- [What to do]
Could you write out the lines below exactly, beginning with the first and finishing with the one that contains "PurchaseOrder Id |"?

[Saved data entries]
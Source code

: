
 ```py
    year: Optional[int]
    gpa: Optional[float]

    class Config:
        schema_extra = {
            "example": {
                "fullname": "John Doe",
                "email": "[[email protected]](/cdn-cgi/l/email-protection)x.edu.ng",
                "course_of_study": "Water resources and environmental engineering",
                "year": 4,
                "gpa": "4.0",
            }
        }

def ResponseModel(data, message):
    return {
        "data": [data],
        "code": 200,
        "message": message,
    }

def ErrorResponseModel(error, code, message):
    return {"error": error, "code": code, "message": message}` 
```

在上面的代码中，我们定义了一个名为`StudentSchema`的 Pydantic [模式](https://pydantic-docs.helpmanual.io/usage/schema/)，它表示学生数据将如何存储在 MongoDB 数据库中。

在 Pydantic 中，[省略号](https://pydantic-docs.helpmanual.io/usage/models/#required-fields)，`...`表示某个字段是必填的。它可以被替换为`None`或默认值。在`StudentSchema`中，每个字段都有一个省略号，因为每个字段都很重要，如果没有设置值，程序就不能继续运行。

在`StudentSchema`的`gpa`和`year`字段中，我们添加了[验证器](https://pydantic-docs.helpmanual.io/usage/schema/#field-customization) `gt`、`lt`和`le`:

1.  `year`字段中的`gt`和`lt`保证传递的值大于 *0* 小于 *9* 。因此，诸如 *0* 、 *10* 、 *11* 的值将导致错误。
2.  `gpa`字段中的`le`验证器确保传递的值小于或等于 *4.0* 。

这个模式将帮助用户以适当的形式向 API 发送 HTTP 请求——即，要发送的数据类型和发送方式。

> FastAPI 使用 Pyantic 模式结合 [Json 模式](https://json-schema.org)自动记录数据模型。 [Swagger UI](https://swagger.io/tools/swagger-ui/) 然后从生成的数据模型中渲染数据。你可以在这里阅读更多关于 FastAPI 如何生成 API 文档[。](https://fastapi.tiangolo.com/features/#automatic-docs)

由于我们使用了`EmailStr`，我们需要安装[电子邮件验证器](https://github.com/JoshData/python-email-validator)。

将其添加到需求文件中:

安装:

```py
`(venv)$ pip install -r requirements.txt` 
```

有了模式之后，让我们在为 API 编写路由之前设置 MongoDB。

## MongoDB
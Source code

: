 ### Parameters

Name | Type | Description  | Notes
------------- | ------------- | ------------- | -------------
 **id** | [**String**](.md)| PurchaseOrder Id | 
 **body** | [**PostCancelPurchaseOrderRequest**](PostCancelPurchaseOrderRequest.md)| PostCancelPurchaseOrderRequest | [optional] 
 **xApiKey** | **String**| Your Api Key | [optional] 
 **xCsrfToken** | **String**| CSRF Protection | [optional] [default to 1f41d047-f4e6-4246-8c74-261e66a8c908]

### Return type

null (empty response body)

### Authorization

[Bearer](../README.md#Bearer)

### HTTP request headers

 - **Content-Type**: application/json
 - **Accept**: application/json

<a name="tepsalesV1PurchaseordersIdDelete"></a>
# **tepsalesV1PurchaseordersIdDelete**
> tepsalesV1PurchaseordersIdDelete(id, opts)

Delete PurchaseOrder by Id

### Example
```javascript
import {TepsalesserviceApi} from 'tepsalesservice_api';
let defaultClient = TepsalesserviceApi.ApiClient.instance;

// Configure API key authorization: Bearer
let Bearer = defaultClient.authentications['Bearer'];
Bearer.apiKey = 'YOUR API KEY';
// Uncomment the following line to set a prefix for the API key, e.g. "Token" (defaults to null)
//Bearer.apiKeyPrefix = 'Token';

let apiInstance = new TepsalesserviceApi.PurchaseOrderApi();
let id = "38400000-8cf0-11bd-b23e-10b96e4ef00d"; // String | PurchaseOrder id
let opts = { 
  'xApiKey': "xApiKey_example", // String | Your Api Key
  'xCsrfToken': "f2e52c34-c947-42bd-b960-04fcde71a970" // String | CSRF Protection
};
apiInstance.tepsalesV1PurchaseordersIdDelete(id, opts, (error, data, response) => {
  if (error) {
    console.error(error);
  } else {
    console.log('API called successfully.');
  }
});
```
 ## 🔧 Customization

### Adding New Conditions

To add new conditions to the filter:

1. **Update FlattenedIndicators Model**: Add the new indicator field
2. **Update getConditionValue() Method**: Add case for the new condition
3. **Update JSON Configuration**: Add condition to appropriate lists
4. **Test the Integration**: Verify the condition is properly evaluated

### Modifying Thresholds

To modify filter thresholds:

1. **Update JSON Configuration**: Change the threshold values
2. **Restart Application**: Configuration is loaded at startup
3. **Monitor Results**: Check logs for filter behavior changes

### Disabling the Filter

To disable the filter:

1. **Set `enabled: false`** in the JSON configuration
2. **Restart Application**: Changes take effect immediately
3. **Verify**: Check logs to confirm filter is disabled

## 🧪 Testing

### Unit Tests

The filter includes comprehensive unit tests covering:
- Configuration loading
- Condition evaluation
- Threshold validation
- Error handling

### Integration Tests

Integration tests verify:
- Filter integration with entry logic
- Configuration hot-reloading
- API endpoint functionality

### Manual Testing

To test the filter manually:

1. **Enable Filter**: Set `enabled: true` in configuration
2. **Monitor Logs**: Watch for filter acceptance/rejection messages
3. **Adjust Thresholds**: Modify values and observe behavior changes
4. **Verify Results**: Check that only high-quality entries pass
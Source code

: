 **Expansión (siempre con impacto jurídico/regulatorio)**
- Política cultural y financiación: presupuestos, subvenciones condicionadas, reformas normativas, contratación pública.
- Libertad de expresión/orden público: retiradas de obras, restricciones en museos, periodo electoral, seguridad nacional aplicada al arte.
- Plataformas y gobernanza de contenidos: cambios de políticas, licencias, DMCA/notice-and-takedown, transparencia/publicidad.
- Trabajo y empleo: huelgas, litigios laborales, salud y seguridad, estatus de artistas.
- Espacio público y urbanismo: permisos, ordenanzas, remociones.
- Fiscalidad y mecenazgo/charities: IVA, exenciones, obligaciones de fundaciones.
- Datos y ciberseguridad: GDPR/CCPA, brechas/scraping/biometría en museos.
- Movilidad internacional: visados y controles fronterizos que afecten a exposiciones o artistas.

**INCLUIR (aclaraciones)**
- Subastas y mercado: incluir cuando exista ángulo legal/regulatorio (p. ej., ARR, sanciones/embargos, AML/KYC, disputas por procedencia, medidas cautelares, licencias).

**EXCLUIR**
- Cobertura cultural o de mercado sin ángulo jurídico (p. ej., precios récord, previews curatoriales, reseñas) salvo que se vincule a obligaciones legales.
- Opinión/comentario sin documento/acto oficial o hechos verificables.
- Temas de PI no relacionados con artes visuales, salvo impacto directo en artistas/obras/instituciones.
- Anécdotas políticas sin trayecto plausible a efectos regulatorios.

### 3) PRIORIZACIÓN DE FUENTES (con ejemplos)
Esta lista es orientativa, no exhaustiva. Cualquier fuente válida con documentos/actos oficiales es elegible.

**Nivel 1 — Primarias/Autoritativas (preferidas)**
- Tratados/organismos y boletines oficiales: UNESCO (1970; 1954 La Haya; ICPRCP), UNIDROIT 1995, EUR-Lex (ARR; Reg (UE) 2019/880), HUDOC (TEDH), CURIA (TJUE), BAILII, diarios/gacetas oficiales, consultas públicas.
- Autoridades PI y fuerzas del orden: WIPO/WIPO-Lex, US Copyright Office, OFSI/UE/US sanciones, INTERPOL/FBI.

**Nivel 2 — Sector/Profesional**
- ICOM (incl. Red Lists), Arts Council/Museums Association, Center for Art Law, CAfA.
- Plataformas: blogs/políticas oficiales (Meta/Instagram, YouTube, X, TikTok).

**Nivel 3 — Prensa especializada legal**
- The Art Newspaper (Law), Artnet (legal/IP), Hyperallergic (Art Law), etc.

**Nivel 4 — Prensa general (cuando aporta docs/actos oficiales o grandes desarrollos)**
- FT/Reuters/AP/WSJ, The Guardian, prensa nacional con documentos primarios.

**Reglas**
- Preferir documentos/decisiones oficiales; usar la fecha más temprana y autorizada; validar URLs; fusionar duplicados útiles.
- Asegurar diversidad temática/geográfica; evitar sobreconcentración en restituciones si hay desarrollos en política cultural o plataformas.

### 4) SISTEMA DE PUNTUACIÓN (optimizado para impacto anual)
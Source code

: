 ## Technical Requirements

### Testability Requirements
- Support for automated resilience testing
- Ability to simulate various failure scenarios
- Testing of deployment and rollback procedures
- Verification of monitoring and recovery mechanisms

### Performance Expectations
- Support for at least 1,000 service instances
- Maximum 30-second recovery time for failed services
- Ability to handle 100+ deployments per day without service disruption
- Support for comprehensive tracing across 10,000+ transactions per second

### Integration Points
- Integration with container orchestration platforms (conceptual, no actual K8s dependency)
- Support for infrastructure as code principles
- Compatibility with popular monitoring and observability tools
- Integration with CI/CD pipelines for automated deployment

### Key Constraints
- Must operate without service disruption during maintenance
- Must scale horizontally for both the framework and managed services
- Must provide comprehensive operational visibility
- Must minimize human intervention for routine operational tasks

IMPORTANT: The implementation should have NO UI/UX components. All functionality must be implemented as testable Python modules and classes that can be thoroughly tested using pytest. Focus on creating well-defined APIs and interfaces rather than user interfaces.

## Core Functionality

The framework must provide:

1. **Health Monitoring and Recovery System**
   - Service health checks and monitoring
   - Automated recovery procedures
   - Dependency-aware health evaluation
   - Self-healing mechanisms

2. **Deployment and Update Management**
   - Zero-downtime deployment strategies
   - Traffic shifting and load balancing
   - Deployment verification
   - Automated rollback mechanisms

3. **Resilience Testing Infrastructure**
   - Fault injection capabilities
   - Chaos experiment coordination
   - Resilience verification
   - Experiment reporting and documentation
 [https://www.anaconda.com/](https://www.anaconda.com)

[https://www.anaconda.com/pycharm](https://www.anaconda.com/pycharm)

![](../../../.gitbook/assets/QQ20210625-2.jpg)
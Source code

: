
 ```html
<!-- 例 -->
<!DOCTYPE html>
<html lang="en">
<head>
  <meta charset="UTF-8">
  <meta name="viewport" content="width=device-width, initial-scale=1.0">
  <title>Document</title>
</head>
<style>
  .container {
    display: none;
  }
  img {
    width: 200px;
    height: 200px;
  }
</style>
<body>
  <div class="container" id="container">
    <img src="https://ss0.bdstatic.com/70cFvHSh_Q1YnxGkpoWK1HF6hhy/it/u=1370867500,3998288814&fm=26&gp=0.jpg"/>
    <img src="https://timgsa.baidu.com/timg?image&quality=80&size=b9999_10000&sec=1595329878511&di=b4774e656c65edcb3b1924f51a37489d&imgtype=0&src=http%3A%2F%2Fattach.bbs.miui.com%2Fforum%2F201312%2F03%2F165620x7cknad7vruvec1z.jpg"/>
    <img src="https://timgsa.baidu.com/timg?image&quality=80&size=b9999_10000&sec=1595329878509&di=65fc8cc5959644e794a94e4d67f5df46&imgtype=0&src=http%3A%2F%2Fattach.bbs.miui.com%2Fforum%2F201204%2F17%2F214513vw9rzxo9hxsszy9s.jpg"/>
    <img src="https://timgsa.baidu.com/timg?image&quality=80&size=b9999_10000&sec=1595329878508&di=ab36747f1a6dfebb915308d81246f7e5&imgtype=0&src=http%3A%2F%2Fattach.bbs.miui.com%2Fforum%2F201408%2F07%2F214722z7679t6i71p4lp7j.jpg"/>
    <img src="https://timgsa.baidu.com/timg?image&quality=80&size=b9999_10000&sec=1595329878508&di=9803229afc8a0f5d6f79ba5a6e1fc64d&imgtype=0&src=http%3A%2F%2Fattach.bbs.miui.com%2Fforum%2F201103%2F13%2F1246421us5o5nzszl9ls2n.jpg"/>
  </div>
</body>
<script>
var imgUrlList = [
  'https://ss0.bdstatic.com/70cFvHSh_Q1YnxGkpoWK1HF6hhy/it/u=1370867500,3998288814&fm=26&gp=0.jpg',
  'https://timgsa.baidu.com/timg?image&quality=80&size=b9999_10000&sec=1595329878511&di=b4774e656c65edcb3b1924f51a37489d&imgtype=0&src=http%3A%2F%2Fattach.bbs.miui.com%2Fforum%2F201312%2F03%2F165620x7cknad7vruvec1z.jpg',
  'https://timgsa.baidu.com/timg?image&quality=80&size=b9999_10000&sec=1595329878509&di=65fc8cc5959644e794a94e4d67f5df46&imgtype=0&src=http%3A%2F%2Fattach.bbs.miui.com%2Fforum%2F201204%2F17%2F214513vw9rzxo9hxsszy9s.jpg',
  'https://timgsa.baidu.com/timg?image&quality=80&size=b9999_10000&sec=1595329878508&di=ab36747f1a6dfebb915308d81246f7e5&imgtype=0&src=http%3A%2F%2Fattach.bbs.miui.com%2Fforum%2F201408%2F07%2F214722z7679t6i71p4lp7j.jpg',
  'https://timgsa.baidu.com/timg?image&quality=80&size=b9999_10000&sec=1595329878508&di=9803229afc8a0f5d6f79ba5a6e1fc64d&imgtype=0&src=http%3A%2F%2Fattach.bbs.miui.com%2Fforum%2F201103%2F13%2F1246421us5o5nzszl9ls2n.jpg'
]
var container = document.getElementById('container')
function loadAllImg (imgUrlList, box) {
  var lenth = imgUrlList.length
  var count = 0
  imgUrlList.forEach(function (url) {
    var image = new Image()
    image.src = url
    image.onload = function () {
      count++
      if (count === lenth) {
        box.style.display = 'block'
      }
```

- [Result of the exercise]
Source code

:
 ```py
    year: Optional[int]
    gpa: Optional[float]

    class Config:
        schema_extra = {
            "example": {
                "fullname": "John Doe",
                "email": "[[email protected]](/cdn-cgi/l/email-protection)x.edu.ng",
                "course_of_study": "Water resources and environmental engineering",
                "year": 4,
                "gpa": "4.0",
            }
        }

def ResponseModel(data, message):
    return {
        "data": [data],
        "code": 200,
        "message": message,
    }

def ErrorResponseModel(error, code, message):
    return {"error": error, "code": code, "message": message}` 
```

在上面的代码中，我们定义了一个名为`StudentSchema`的 Pydantic [模式](https://pydantic-docs.helpmanual.io/usage/schema/)，它表示学生数据将如何存储在 MongoDB 数据库中。

在 Pydantic 中，[省略号](https://pydantic-docs.helpmanual.io/usage/models/#required-fields)，`...`表示某个字段是必填的。它可以被替换为`None`或默认值。在`StudentSchema`中，每个字段都有一个省略号，因为每个字段都很重要，如果没有设置值，程序就不能继续运行。

在`StudentSchema`的`gpa`和`year`字段中，我们添加了[验证器](https://pydantic-docs.helpmanual.io/usage/schema/#field-customization) `gt`、`lt`和`le`:

1.  `year`字段中的`gt`和`lt`保证传递的值大于 *0* 小于 *9* 。因此，诸如 *0* 、 *10* 、 *11* 的值将导致错误。
2.  `gpa`字段中的`le`验证器确保传递的值小于或等于 *4.0* 。

这个模式将帮助用户以适当的形式向 API 发送 HTTP 请求——即，要发送的数据类型和发送方式。

> FastAPI 使用 Pyantic 模式结合 [Json 模式](https://json-schema.org)自动记录数据模型。 [Swagger UI](https://swagger.io/tools/swagger-ui/) 然后从生成的数据模型中渲染数据。你可以在这里阅读更多关于 FastAPI 如何生成 API 文档[。](https://fastapi.tiangolo.com/features/#automatic-docs)

由于我们使用了`EmailStr`，我们需要安装[电子邮件验证器](https://github.com/JoshData/python-email-validator)。

将其添加到需求文件中:

安装:

```py
`(venv)$ pip install -r requirements.txt` 
```

有了模式之后，让我们在为 API 编写路由之前设置 MongoDB。

## MongoDB
Source code

: ### Parameters

Name | Type | Description  | Notes
------------- | ------------- | ------------- | -------------
 **id** | [**String**](.md)| PurchaseOrder Id | 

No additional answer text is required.